#### Material for the task

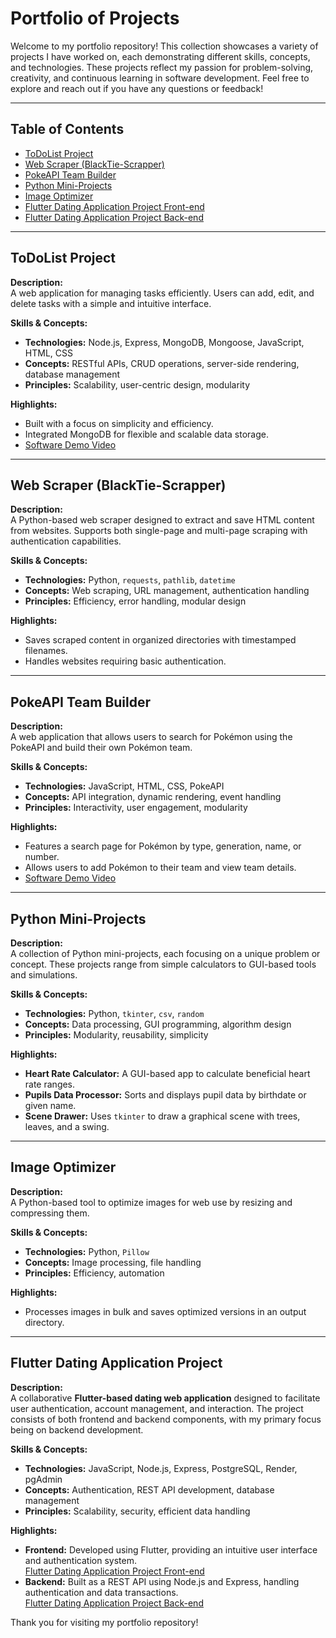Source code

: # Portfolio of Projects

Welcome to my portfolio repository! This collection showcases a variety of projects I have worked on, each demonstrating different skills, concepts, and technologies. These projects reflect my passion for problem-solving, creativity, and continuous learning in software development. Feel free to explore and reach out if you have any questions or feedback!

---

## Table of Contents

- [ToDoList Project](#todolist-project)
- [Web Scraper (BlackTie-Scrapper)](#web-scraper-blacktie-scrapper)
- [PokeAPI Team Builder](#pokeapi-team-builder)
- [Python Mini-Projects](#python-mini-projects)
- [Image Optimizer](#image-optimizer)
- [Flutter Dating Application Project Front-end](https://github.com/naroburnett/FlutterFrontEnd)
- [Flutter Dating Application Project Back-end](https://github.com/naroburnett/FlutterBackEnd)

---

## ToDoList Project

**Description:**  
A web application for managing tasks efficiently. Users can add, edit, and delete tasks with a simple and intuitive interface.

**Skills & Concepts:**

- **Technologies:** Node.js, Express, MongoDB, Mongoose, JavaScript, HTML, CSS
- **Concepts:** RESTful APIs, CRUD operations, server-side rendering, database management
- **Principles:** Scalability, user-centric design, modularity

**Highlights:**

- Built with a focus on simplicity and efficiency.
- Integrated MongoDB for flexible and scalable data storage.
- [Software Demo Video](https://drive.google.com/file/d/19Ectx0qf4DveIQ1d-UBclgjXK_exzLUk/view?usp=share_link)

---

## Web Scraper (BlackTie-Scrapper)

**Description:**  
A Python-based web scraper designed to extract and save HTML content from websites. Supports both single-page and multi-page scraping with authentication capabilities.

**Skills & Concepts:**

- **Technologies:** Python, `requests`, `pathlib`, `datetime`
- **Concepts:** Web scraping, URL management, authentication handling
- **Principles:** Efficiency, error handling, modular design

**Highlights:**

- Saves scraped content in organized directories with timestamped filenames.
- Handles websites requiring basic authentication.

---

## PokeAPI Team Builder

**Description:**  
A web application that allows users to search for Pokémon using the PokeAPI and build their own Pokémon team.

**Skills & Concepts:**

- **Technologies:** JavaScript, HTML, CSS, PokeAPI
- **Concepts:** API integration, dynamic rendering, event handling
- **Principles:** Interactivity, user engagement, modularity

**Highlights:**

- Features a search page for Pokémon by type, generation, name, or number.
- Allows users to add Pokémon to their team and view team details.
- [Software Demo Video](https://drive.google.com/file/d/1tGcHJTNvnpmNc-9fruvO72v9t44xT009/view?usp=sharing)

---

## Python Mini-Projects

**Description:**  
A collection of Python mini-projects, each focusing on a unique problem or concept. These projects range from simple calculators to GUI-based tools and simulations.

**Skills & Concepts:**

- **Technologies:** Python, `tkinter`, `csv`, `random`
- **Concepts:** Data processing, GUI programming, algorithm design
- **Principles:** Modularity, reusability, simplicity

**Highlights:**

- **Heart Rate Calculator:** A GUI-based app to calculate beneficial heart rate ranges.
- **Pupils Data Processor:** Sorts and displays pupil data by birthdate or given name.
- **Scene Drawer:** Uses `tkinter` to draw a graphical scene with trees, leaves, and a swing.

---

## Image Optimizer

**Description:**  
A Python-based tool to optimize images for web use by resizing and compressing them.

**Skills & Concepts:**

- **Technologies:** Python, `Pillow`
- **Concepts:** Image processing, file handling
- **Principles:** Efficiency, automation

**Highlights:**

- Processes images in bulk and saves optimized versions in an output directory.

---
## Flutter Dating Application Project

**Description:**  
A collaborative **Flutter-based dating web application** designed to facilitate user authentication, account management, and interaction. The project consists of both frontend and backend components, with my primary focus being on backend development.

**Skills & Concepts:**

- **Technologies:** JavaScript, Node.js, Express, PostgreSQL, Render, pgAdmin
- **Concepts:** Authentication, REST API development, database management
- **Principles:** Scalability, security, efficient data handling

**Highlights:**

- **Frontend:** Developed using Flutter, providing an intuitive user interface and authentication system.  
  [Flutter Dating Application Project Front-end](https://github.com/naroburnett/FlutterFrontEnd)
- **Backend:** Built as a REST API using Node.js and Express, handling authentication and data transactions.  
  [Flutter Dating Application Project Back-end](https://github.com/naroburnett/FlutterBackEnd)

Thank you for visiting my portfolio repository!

--

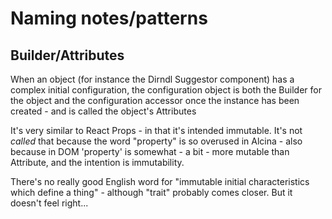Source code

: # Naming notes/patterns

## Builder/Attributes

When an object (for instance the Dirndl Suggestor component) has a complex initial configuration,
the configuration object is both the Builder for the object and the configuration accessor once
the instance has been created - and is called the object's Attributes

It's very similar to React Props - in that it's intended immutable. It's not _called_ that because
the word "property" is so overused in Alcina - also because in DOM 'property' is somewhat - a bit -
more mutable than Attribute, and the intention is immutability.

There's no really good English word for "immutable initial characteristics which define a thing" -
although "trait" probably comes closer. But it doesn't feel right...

#### Required action
Since only part of the listing is wanted, copy exactly the lines from the one holding "the configuration object" to the one holding "doesn't feel right...", both included.

#### Answer to this problem
the configuration object is both the Builder for the object and the configuration accessor once
the instance has been created - and is called the object's Attributes

It's very similar to React Props - in that it's intended immutable. It's not _called_ that because
the word "property" is so overused in Alcina - also because in DOM 'property' is somewhat - a bit -
more mutable than Attribute, and the intention is immutability.

There's no really good English word for "immutable initial characteristics which define a thing" -
although "trait" probably comes closer. But it doesn't feel right...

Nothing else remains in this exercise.